▶ _What the task requires_
Find the word "argument" in the listing below. Copy every line that has it.

Provided entries Start Marker

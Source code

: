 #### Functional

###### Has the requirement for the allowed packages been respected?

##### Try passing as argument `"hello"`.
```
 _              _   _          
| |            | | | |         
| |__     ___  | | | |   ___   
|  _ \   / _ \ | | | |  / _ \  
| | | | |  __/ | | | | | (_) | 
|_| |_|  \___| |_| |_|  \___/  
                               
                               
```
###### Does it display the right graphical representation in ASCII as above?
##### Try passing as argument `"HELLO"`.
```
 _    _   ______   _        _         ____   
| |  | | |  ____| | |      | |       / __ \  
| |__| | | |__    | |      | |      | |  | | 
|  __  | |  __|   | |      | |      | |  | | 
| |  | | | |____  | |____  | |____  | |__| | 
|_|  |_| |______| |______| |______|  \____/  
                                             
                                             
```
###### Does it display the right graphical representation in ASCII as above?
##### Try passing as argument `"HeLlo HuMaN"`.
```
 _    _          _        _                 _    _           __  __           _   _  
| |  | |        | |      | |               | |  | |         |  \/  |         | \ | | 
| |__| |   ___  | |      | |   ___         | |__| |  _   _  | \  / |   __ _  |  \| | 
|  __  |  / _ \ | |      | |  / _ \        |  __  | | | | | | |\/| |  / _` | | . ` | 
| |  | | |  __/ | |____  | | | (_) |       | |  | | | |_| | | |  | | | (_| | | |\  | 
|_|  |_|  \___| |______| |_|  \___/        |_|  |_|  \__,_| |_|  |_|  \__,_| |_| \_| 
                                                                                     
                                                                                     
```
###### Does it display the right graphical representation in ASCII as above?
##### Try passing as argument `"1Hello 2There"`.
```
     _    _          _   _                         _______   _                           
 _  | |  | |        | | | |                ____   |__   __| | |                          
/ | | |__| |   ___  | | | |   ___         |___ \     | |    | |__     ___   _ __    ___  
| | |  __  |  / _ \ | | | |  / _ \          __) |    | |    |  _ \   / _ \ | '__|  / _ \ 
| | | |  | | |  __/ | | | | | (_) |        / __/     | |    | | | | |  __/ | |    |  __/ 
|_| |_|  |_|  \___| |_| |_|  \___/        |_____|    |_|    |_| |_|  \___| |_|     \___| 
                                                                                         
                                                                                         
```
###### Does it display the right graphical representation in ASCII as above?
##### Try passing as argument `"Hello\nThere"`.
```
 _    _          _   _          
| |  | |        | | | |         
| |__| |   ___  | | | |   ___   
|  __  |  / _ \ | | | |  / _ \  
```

Provided entries End Marker

▶ _The answer_
##### Try passing as argument `"hello"`.
##### Try passing as argument `"HELLO"`.
##### Try passing as argument `"HeLlo HuMaN"`.
##### Try passing as argument `"1Hello 2There"`.
##### Try passing as argument `"Hello\nThere"`.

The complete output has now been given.